AVAILABLE DATA
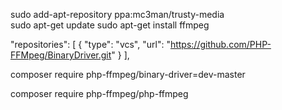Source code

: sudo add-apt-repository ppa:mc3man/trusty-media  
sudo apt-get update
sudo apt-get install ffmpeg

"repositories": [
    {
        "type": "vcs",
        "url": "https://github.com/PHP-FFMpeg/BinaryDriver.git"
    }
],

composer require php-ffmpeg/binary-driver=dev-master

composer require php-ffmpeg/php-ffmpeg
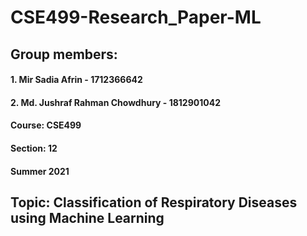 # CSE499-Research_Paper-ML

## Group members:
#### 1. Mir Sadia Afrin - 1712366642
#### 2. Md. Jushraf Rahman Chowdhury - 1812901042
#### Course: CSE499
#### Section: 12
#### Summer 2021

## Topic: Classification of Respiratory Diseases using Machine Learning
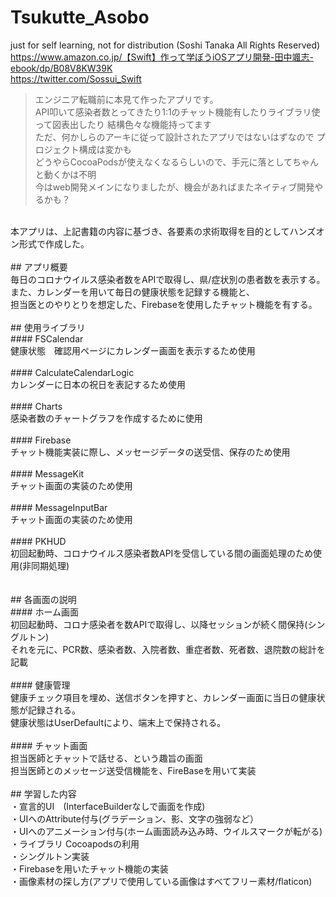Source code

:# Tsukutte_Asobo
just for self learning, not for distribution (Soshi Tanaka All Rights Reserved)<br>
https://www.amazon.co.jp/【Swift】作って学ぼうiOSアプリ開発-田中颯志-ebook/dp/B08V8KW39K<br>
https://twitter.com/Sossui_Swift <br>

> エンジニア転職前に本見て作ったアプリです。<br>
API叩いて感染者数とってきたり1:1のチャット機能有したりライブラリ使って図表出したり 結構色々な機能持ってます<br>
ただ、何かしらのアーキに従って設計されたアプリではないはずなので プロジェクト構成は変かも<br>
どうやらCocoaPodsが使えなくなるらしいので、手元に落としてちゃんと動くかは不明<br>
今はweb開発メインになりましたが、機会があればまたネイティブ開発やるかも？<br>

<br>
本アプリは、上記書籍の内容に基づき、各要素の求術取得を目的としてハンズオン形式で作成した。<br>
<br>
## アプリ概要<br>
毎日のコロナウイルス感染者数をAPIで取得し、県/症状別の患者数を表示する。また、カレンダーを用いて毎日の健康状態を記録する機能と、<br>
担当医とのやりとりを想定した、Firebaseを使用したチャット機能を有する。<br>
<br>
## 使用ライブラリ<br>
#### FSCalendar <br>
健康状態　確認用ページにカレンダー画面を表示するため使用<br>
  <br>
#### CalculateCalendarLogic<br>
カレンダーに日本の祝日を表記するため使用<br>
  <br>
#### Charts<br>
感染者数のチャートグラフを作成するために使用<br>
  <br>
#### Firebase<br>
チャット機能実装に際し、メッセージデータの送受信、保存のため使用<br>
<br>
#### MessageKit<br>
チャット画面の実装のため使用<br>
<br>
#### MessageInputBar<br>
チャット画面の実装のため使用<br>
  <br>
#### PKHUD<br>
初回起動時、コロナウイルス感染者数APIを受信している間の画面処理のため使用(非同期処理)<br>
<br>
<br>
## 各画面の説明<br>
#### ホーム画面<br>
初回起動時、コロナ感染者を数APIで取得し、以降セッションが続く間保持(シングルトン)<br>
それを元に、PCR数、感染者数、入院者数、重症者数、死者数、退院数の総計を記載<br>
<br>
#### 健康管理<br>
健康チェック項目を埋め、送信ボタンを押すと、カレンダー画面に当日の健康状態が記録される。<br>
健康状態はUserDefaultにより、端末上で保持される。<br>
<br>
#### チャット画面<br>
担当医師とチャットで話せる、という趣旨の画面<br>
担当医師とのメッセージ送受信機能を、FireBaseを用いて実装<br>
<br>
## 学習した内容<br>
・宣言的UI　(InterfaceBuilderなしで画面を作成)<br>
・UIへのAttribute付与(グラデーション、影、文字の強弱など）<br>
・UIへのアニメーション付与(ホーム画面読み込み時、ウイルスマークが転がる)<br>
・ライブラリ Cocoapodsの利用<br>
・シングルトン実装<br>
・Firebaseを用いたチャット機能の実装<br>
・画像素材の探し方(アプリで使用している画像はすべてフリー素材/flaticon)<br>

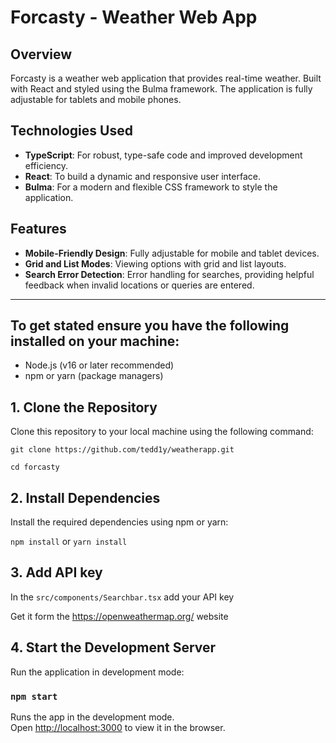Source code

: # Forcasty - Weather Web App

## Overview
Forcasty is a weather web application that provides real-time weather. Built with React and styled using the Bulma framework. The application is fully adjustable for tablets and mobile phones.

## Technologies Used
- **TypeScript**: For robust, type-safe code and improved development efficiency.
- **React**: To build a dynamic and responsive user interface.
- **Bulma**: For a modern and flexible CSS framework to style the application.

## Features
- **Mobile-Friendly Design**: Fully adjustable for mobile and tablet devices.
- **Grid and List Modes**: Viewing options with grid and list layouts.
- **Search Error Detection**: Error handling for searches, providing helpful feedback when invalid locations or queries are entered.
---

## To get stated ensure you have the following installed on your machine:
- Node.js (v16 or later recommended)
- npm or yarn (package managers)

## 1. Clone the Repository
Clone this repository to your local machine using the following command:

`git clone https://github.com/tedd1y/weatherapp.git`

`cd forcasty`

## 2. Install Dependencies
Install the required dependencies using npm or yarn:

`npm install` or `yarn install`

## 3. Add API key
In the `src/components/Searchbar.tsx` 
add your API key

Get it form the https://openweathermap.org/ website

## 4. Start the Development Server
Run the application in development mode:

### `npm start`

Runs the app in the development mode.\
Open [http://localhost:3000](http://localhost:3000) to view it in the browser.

TASK OBJECTIVE
Before you print the records, please set aside any pictures and keep everything else exact.

RESPONSE TO THIS EXERCISE
Source code

: sudo add-apt-repository ppa:mc3man/trusty-media  
sudo apt-get update
sudo apt-get install ffmpeg

"repositories": [
    {
        "type": "vcs",
        "url": "https://github.com/PHP-FFMpeg/BinaryDriver.git"
    }
],

composer require php-ffmpeg/binary-driver=dev-master

composer require php-ffmpeg/php-ffmpeg
 # CSE499-Research_Paper-ML

## Group members:
#### 1. Mir Sadia Afrin - 1712366642
#### 2. Md. Jushraf Rahman Chowdhury - 1812901042
#### Course: CSE499
#### Section: 12
#### Summer 2021

## Topic: Classification of Respiratory Diseases using Machine Learning
Source code

:# Tsukutte_Asobo
just for self learning, not for distribution (Soshi Tanaka All Rights Reserved)<br>
https://www.amazon.co.jp/【Swift】作って学ぼうiOSアプリ開発-田中颯志-ebook/dp/B08V8KW39K<br>
https://twitter.com/Sossui_Swift <br>

> エンジニア転職前に本見て作ったアプリです。<br>
API叩いて感染者数とってきたり1:1のチャット機能有したりライブラリ使って図表出したり 結構色々な機能持ってます<br>
ただ、何かしらのアーキに従って設計されたアプリではないはずなので プロジェクト構成は変かも<br>
どうやらCocoaPodsが使えなくなるらしいので、手元に落としてちゃんと動くかは不明<br>
今はweb開発メインになりましたが、機会があればまたネイティブ開発やるかも？<br>

<br>
本アプリは、上記書籍の内容に基づき、各要素の求術取得を目的としてハンズオン形式で作成した。<br>
<br>
## アプリ概要<br>
毎日のコロナウイルス感染者数をAPIで取得し、県/症状別の患者数を表示する。また、カレンダーを用いて毎日の健康状態を記録する機能と、<br>
担当医とのやりとりを想定した、Firebaseを使用したチャット機能を有する。<br>
<br>
## 使用ライブラリ<br>
#### FSCalendar <br>
健康状態　確認用ページにカレンダー画面を表示するため使用<br>
  <br>
#### CalculateCalendarLogic<br>
カレンダーに日本の祝日を表記するため使用<br>
  <br>
#### Charts<br>
感染者数のチャートグラフを作成するために使用<br>
  <br>
#### Firebase<br>
チャット機能実装に際し、メッセージデータの送受信、保存のため使用<br>
<br>
#### MessageKit<br>
チャット画面の実装のため使用<br>
<br>
#### MessageInputBar<br>
チャット画面の実装のため使用<br>
  <br>
#### PKHUD<br>
初回起動時、コロナウイルス感染者数APIを受信している間の画面処理のため使用(非同期処理)<br>
<br>
<br>
## 各画面の説明<br>
#### ホーム画面<br>
初回起動時、コロナ感染者を数APIで取得し、以降セッションが続く間保持(シングルトン)<br>
それを元に、PCR数、感染者数、入院者数、重症者数、死者数、退院数の総計を記載<br>
<br>
#### 健康管理<br>
健康チェック項目を埋め、送信ボタンを押すと、カレンダー画面に当日の健康状態が記録される。<br>
健康状態はUserDefaultにより、端末上で保持される。<br>
<br>
#### チャット画面<br>
担当医師とチャットで話せる、という趣旨の画面<br>
担当医師とのメッセージ送受信機能を、FireBaseを用いて実装<br>
<br>
## 学習した内容<br>
・宣言的UI　(InterfaceBuilderなしで画面を作成)<br>
・UIへのAttribute付与(グラデーション、影、文字の強弱など）<br>
・UIへのアニメーション付与(ホーム画面読み込み時、ウイルスマークが転がる)<br>
・ライブラリ Cocoapodsの利用<br>
・シングルトン実装<br>
・Firebaseを用いたチャット機能の実装<br>
・画像素材の探し方(アプリで使用している画像はすべてフリー素材/flaticon)<br>

Source code

: # Forcasty - Weather Web App

## Overview
Forcasty is a weather web application that provides real-time weather. Built with React and styled using the Bulma framework. The application is fully adjustable for tablets and mobile phones.

## Technologies Used
- **TypeScript**: For robust, type-safe code and improved development efficiency.
- **React**: To build a dynamic and responsive user interface.
- **Bulma**: For a modern and flexible CSS framework to style the application.

## Features
- **Mobile-Friendly Design**: Fully adjustable for mobile and tablet devices.
- **Grid and List Modes**: Viewing options with grid and list layouts.
- **Search Error Detection**: Error handling for searches, providing helpful feedback when invalid locations or queries are entered.
---

## To get stated ensure you have the following installed on your machine:
- Node.js (v16 or later recommended)
- npm or yarn (package managers)

## 1. Clone the Repository
Clone this repository to your local machine using the following command:

`git clone https://github.com/tedd1y/weatherapp.git`

`cd forcasty`

## 2. Install Dependencies
Install the required dependencies using npm or yarn:

`npm install` or `yarn install`

## 3. Add API key
In the `src/components/Searchbar.tsx` 
add your API key

Get it form the https://openweathermap.org/ website

## 4. Start the Development Server
Run the application in development mode:

### `npm start`

Runs the app in the development mode.\
Open [http://localhost:3000](http://localhost:3000) to view it in the browser.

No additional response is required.